According to The New Yorker, on March 3rd in the UK, Sarah Everard was abducted and later killed by Metropolitan policeman Wayne Couzens while she was on a fifty-minute walk home from a friend’s house. It was reported that she had done what l all women are told to do when walking alone at night. She took the long route home so she could walk down well-lit streets in a heavy traffic area with many people around, she wore bright-colored clothing and shoes she could run in, and she even checked in with her boyfriend for her safety. However, none of this was enough. On March 10th, Everard’s distorted body would be discovered in a builder’s bag in woodland Ashford with the use of her dental records since her body was unrecognizable. It was later found that Wayne Couzens would be found responsible for her death. Couzens was then charged with kidnapping and murder and is set to face trial on October 25th according to The Guardian.

When reflecting on Everard’s murder, I am shocked and horrified that society has normalized women having to follow rules that males don’t necessarily even think about in order to simply walk home safely at night. Women shouldn’t have to feel uncomfortable going outside in the dark with the fear that they could be abducted, killed, or assaulted always in the back of their minds. This normalization of the fear and danger that women face is something that Labour Party member of parliament Jess Phillips commented on after the death of Everard. In an article by The New Yorker Philips said, “Dead women is a thing we have all just accepted as part of our daily lives”. Philips, like many other like-minded people, has witnessed the unsettling and honest truth of how society is run. Young women and girls go missing and it’s just a matter of time until you or someone else you know might turn up in the headlines of a well-known newspaper as being pronounced missing or even worse-killed.

As Sarah Everard’s death shocked millions throughout the world and as stories and new details were revealed to the public, individuals took to social media to express their feelings in regards to her death as well as plan a vigil to mourn the loss of life. Throughout platforms such as TikTok and Instagram, the term “the 97%” and “protect the 3%” has been floating around as individuals were sharing their experience with sexual assault. Not only was it shocking to see so many people speaking out and sharing their experience, but the young age demographic was also disturbing. as Teenage girls were telling the world how they had been raped, sent unwanted photos, catcalled, or made to feel uncomfortable. When looking in the comment section of these videos, thousands agreed to feeling the same way, expressing sympathy or showing how they too have experienced the same unspeakable things. Something else that was often commented on these videos was “protect the 3%,” which is a statistic representing the small percentage of women who have not been sexually assaulted. In the various TikTok comment sections, this 3% group was suddenly seen as rare and lucky to be a part of as they have not faced some of the harsh realities that a majority of females have gone through.

It’s sad that our society has made it so that not being sexually assaulted makes you lucky and privileged over many who were simply at the wrong place at the wrong time.
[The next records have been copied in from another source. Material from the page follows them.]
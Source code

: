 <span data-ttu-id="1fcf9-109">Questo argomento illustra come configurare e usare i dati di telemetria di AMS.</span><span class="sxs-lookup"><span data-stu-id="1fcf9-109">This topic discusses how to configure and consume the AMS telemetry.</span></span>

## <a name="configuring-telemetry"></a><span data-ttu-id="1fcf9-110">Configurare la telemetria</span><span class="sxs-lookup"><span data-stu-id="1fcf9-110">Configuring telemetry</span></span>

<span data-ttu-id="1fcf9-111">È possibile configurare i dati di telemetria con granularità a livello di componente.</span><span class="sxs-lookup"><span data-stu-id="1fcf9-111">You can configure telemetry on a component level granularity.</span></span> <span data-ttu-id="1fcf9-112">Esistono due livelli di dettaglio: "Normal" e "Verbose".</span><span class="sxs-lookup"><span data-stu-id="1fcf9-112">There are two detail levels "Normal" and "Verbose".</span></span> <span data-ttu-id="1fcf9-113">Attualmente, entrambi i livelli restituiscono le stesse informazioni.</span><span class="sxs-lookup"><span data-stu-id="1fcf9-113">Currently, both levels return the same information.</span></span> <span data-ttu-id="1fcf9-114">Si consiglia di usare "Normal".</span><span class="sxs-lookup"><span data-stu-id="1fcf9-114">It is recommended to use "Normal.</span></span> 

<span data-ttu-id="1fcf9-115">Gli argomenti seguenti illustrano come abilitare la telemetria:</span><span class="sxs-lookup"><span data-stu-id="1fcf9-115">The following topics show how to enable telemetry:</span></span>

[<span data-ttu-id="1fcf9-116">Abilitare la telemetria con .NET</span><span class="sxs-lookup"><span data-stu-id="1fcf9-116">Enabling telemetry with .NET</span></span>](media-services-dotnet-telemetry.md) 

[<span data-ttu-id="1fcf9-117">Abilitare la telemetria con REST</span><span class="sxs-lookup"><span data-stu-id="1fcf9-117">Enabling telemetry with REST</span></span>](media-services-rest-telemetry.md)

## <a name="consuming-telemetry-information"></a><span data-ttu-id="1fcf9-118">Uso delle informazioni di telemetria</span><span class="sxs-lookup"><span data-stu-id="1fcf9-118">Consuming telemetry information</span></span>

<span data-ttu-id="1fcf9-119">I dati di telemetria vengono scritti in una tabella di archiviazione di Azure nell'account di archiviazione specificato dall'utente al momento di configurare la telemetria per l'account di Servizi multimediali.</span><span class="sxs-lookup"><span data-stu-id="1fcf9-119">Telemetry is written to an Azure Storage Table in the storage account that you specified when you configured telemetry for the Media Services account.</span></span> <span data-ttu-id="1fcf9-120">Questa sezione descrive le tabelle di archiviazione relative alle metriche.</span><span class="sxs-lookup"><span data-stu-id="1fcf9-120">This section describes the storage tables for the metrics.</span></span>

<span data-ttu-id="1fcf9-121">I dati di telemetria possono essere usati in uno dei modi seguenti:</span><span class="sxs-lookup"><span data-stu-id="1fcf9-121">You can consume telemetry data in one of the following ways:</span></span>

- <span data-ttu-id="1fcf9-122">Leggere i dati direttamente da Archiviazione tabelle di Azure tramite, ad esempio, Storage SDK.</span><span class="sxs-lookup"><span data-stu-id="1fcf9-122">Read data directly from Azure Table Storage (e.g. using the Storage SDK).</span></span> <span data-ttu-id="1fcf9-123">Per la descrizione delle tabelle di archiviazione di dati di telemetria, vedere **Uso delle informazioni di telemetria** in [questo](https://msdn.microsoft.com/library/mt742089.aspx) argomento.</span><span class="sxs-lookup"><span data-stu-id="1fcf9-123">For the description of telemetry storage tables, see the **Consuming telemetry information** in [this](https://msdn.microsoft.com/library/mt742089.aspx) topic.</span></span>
Equally, it is long overdue for society to pay attention to what is happening to females and be aware that violence against females should not be normalized. The societal tendency to simply sweep these injustices under the rug and never acknowledge them should not be tolerated. As Flannery O'Connor once said, "Truth does not change on our ability to stomach it." Until the world can address this issue head-on, real change will not be made and the millions of stories similar to that of Everard’s will be repeated time and time again.